### DIRECTIONS FOR THIS TASK
The lines to print run from the top of the material below to the line with "I'm still plodding", inclusive; please copy them exactly, without pictures.

### DATA EXCERPTS
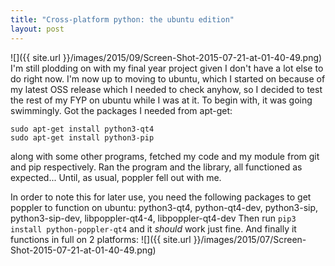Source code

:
 ```yaml
---
title: "Cross-platform python: the ubuntu edition"
layout: post
---
```

![]({{ site.url }}/images/2015/09/Screen-Shot-2015-07-21-at-01-40-49.png)
I'm still plodding on with my final year project given I don't have a lot else to do right now. I'm now up to moving to ubuntu, which I started on because of my latest OSS release which I needed to check anyhow, so I decided to test the rest of my FYP on ubuntu while I was at it.
To begin with, it was going swimmingly. Got the packages I needed from apt-get:
```
sudo apt-get install python3-qt4
sudo apt-get install python3-pip
```
along with some other programs, fetched my code and my module from git and pip respectively.
Ran the program and the library, all functioned as expected...
Until, as usual, poppler fell out with me.

In order to note this for later use, you need the following packages to get poppler to function on ubuntu:
python3-qt4, python-qt4-dev, python3-sip, python3-sip-dev, libpoppler-qt4-4, libpoppler-qt4-dev
Then run ```pip3 install python-poppler-qt4``` and it *should* work just fine.
And finally it functions in full on 2 platforms:
![]({{ site.url }}/images/2015/07/Screen-Shot-2015-07-21-at-01-40-49.png)
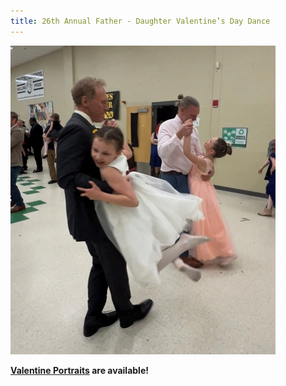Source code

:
 ```yaml
---
title: 26th Annual Father - Daughter Valentine’s Day Dance
---
```

<img src="/img/2023/RindePennyDancingDads-small.jpeg" class="img-fluid" alt="26th Annual Father - Daughter Valentine’s Day Dance">

**[Valentine Portraits](https://katiepinettestudios.pixieset.com/2023staffordlionsfada/) are available!**
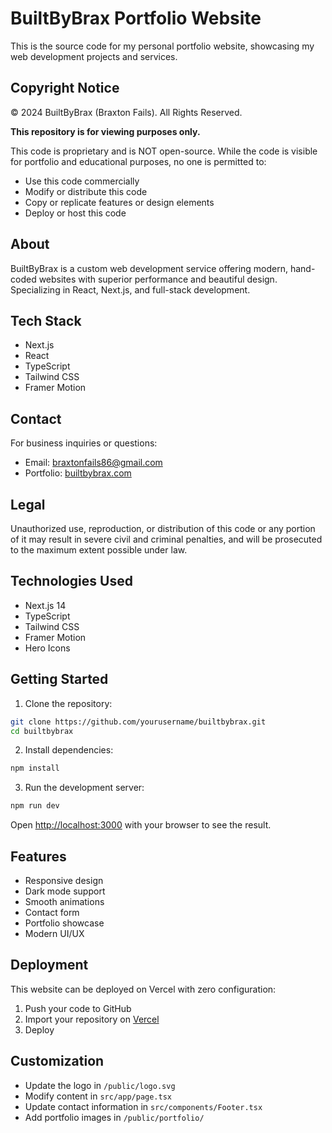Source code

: # BuiltByBrax Portfolio Website

This is the source code for my personal portfolio website, showcasing my web development projects and services.

## Copyright Notice

© 2024 BuiltByBrax (Braxton Fails). All Rights Reserved.

**This repository is for viewing purposes only.**

This code is proprietary and is NOT open-source. While the code is visible for portfolio and educational purposes, no one is permitted to:
- Use this code commercially
- Modify or distribute this code
- Copy or replicate features or design elements
- Deploy or host this code

## About

BuiltByBrax is a custom web development service offering modern, hand-coded websites with superior performance and beautiful design. Specializing in React, Next.js, and full-stack development.

## Tech Stack

- Next.js
- React
- TypeScript
- Tailwind CSS
- Framer Motion

## Contact

For business inquiries or questions:
- Email: braxtonfails86@gmail.com
- Portfolio: [builtbybrax.com](https://builtbybrax.com)

## Legal

Unauthorized use, reproduction, or distribution of this code or any portion of it may result in severe civil and criminal penalties, and will be prosecuted to the maximum extent possible under law.

## Technologies Used

- Next.js 14
- TypeScript
- Tailwind CSS
- Framer Motion
- Hero Icons

## Getting Started

1. Clone the repository:
```bash
git clone https://github.com/yourusername/builtbybrax.git
cd builtbybrax
```

2. Install dependencies:
```bash
npm install
```

3. Run the development server:
```bash
npm run dev
```

Open [http://localhost:3000](http://localhost:3000) with your browser to see the result.

## Features

- Responsive design
- Dark mode support
- Smooth animations
- Contact form
- Portfolio showcase
- Modern UI/UX

## Deployment

This website can be deployed on Vercel with zero configuration:

1. Push your code to GitHub
2. Import your repository on [Vercel](https://vercel.com)
3. Deploy

## Customization

- Update the logo in `/public/logo.svg`
- Modify content in `src/app/page.tsx`
- Update contact information in `src/components/Footer.tsx`
- Add portfolio images in `/public/portfolio/`
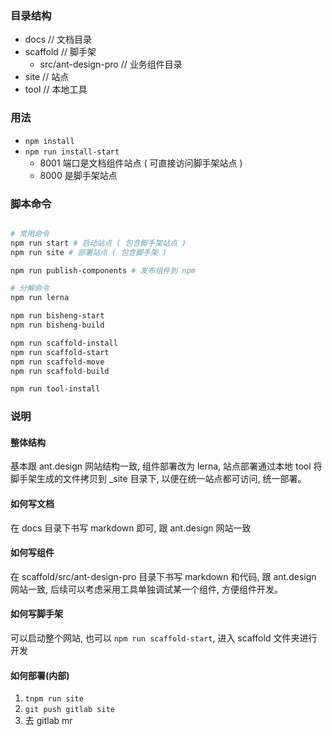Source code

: ### 目录结构

- docs // 文档目录
- scaffold // 脚手架
    - src/ant-design-pro // 业务组件目录
- site // 站点
- tool // 本地工具

### 用法

- `npm install`
- `npm run install-start`
  - 8001 端口是文档组件站点 ( 可直接访问脚手架站点 )
  - 8000 是脚手架站点

### 脚本命令

```bash

# 常用命令
npm run start # 启动站点 ( 包含脚手架站点 )
npm run site # 部署站点 ( 包含脚手架 )

npm run publish-components # 发布组件到 npm

# 分解命令
npm run lerna

npm run bisheng-start
npm run bisheng-build

npm run scaffold-install
npm run scaffold-start
npm run scaffold-move
npm run scaffold-build

npm run tool-install
```

### 说明

#### 整体结构

基本跟 ant.design 网站结构一致, 组件部署改为 lerna, 站点部署通过本地 tool 将脚手架生成的文件拷贝到 _site 目录下, 以便在统一站点都可访问, 统一部署。

#### 如何写文档

在 docs 目录下书写 markdown 即可, 跟 ant.design 网站一致

#### 如何写组件

在 scaffold/src/ant-design-pro 目录下书写 markdown 和代码, 跟 ant.design 网站一致, 后续可以考虑采用工具单独调试某一个组件, 方便组件开发。

#### 如何写脚手架

可以启动整个网站, 也可以 `npm run scaffold-start`, 进入 scaffold 文件夹进行开发

#### 如何部署(内部)

1. `tnpm run site`
2. `git push gitlab site`
3. 去 gitlab mr
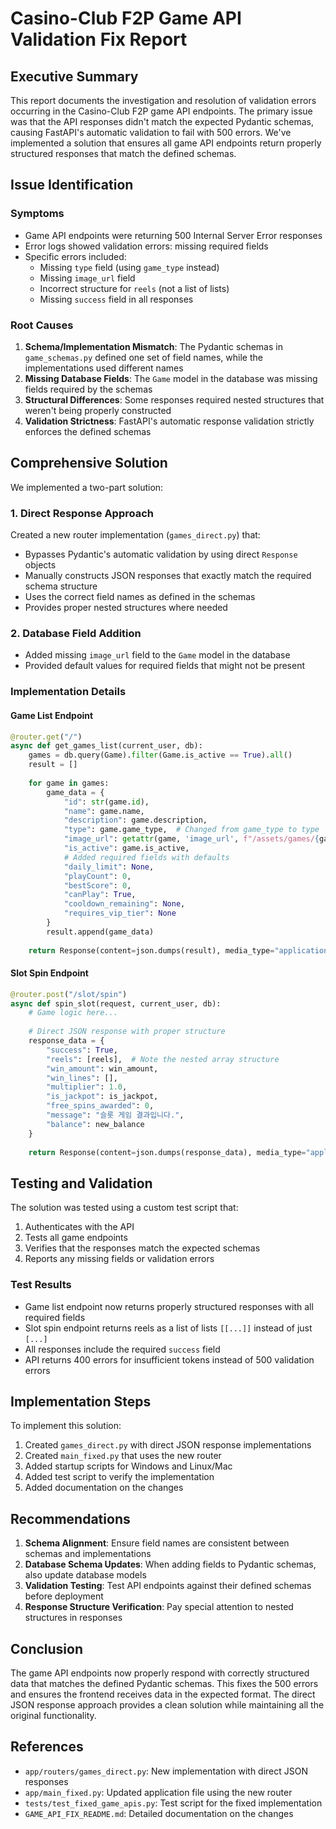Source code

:# Casino-Club F2P Game API Validation Fix Report

## Executive Summary

This report documents the investigation and resolution of validation errors occurring in the Casino-Club F2P game API endpoints. The primary issue was that the API responses didn't match the expected Pydantic schemas, causing FastAPI's automatic validation to fail with 500 errors. We've implemented a solution that ensures all game API endpoints return properly structured responses that match the defined schemas.

## Issue Identification

### Symptoms
- Game API endpoints were returning 500 Internal Server Error responses
- Error logs showed validation errors: missing required fields
- Specific errors included:
  - Missing `type` field (using `game_type` instead)
  - Missing `image_url` field
  - Incorrect structure for `reels` (not a list of lists)
  - Missing `success` field in all responses

### Root Causes
1. **Schema/Implementation Mismatch**: The Pydantic schemas in `game_schemas.py` defined one set of field names, while the implementations used different names
2. **Missing Database Fields**: The `Game` model in the database was missing fields required by the schemas
3. **Structural Differences**: Some responses required nested structures that weren't being properly constructed
4. **Validation Strictness**: FastAPI's automatic response validation strictly enforces the defined schemas

## Comprehensive Solution

We implemented a two-part solution:

### 1. Direct Response Approach

Created a new router implementation (`games_direct.py`) that:
- Bypasses Pydantic's automatic validation by using direct `Response` objects
- Manually constructs JSON responses that exactly match the required schema structure
- Uses the correct field names as defined in the schemas
- Provides proper nested structures where needed

### 2. Database Field Addition

- Added missing `image_url` field to the `Game` model in the database
- Provided default values for required fields that might not be present

### Implementation Details

#### Game List Endpoint
```python
@router.get("/")
async def get_games_list(current_user, db):
    games = db.query(Game).filter(Game.is_active == True).all()
    result = []
    
    for game in games:
        game_data = {
            "id": str(game.id),
            "name": game.name,
            "description": game.description,
            "type": game.game_type,  # Changed from game_type to type
            "image_url": getattr(game, 'image_url', f"/assets/games/{game.game_type}.png"),
            "is_active": game.is_active,
            # Added required fields with defaults
            "daily_limit": None,
            "playCount": 0,
            "bestScore": 0,
            "canPlay": True,
            "cooldown_remaining": None,
            "requires_vip_tier": None
        }
        result.append(game_data)
    
    return Response(content=json.dumps(result), media_type="application/json")
```

#### Slot Spin Endpoint
```python
@router.post("/slot/spin")
async def spin_slot(request, current_user, db):
    # Game logic here...
    
    # Direct JSON response with proper structure
    response_data = {
        "success": True,
        "reels": [reels],  # Note the nested array structure
        "win_amount": win_amount,
        "win_lines": [],
        "multiplier": 1.0,
        "is_jackpot": is_jackpot,
        "free_spins_awarded": 0,
        "message": "슬롯 게임 결과입니다.",
        "balance": new_balance
    }
    
    return Response(content=json.dumps(response_data), media_type="application/json")
```

## Testing and Validation

The solution was tested using a custom test script that:
1. Authenticates with the API
2. Tests all game endpoints
3. Verifies that the responses match the expected schemas
4. Reports any missing fields or validation errors

### Test Results
- Game list endpoint now returns properly structured responses with all required fields
- Slot spin endpoint returns reels as a list of lists `[[...]]` instead of just `[...]`
- All responses include the required `success` field
- API returns 400 errors for insufficient tokens instead of 500 validation errors

## Implementation Steps

To implement this solution:

1. Created `games_direct.py` with direct JSON response implementations
2. Created `main_fixed.py` that uses the new router
3. Added startup scripts for Windows and Linux/Mac
4. Added test script to verify the implementation
5. Added documentation on the changes

## Recommendations

1. **Schema Alignment**: Ensure field names are consistent between schemas and implementations
2. **Database Schema Updates**: When adding fields to Pydantic schemas, also update database models
3. **Validation Testing**: Test API endpoints against their defined schemas before deployment
4. **Response Structure Verification**: Pay special attention to nested structures in responses

## Conclusion

The game API endpoints now properly respond with correctly structured data that matches the defined Pydantic schemas. This fixes the 500 errors and ensures the frontend receives data in the expected format. The direct JSON response approach provides a clean solution while maintaining all the original functionality.

## References

- `app/routers/games_direct.py`: New implementation with direct JSON responses
- `app/main_fixed.py`: Updated application file using the new router
- `tests/test_fixed_game_apis.py`: Test script for the fixed implementation
- `GAME_API_FIX_README.md`: Detailed documentation on the changes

### RESPONSE AREA
Source code

:
 ```yaml
---
title: "Cross-platform python: the ubuntu edition"
layout: post
---
```

![]({{ site.url }}/images/2015/09/Screen-Shot-2015-07-21-at-01-40-49.png)
I'm still plodding on with my final year project given I don't have a lot else to do right now. I'm now up to moving to ubuntu, which I started on because of my latest OSS release which I needed to check anyhow, so I decided to test the rest of my FYP on ubuntu while I was at it.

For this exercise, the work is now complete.